Treatment of diphenylphosphine oxide with diphenylacetylene affords phosphirenium species.

Phosphirenium ions can also be obtained from reaction between phosphiranes and alkynes, where "RClP^{+}" is formally transferred from alkenes to alkynes.

== Characterizations ==
In the literature, ^{31}P NMR spectra of phosphirenium ions show upfield shifts (−57.3 ppm when R_{1} = R_{2} = Y_{1} = CH_{3}, Y_{2} = Cl). Large coupling constants J are also found in ^{1}H NMR, and are comparable to those found in cyclopropenium ions.

The first phosphirenium ion characterized by X-ray Crystallography has the following structural formula:

In the refined crystal structure, average phosphorus–cyclic carbon distance has been found to be 1.731(12) Å, roughly corresponding to a bond order of 1.5. For comparison, typical single- and double-bond P–C distances are 1.86 Å and 1.68 Å, respectively.

== Reactivity ==
Reminiscent of π-ligand exchange in coordination compounds, a phosphirenium ion may undergo alkyne exchange with other alkynes to give a mixture of phospinirenium species in equilibrium. Kinetically, elimination of alkyne from the cation is suggested to be rate-determining step.

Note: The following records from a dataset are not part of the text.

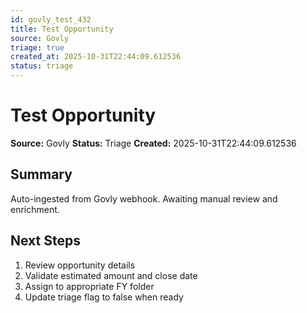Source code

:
 ```yaml
---
id: govly_test_432
title: Test Opportunity
source: Govly
triage: true
created_at: 2025-10-31T22:44:09.612536
status: triage
---
```


# Test Opportunity

**Source:** Govly
**Status:** Triage
**Created:** 2025-10-31T22:44:09.612536

## Summary

Auto-ingested from Govly webhook. Awaiting manual review and enrichment.

## Next Steps

1. Review opportunity details
2. Validate estimated amount and close date
3. Assign to appropriate FY folder
4. Update triage flag to false when ready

In addition, the three-membered ring of phosphirenium ion may be broken. Successive reactions with suitable nucleophile are able to proceed on the electrophilic phosphorus atom. With the presence of an alkyne:

With the presence of water or alcohol:

Electrophilic B(C_{6}F_{5})_{3} readily reacts with phosphinylalkynes at room temperature to give phosphirenium-borate zwitterions as intermediates, which then generate carbon-phosphorus σ bond activation products at higher temperature. The products are of interest to material science. Dotted line in product indicates weak interaction between boron and phosphor atoms (see frustrated Lewis pair).

== σ*-Aromaticity ==
Qualitative molecular orbital (MO) diagram of a phophirenium ion can be obtained by linear combination of orbitals from a PY_{2}^{+} fragment and a bent RC=CR fragment. A low-lying σ* orbital from the former with ungerade symmetry interacts with both π and π* orbitals of the latter, creating a 2π-Hückel system, analogous to the one in cyclopropenium ion. This effect has been named as σ*-aromaticity. It is noteworthy that unlike the case of cyclopropenium ion, interaction between the filled σ orbital of the PY_{2}^{+} fragment and π orbitals also leads to some degree of antiaromatic character. Therefore, net 3-center conjugative effect is a combination of both σ* stabilizing contribution and σ destabilizing contribution.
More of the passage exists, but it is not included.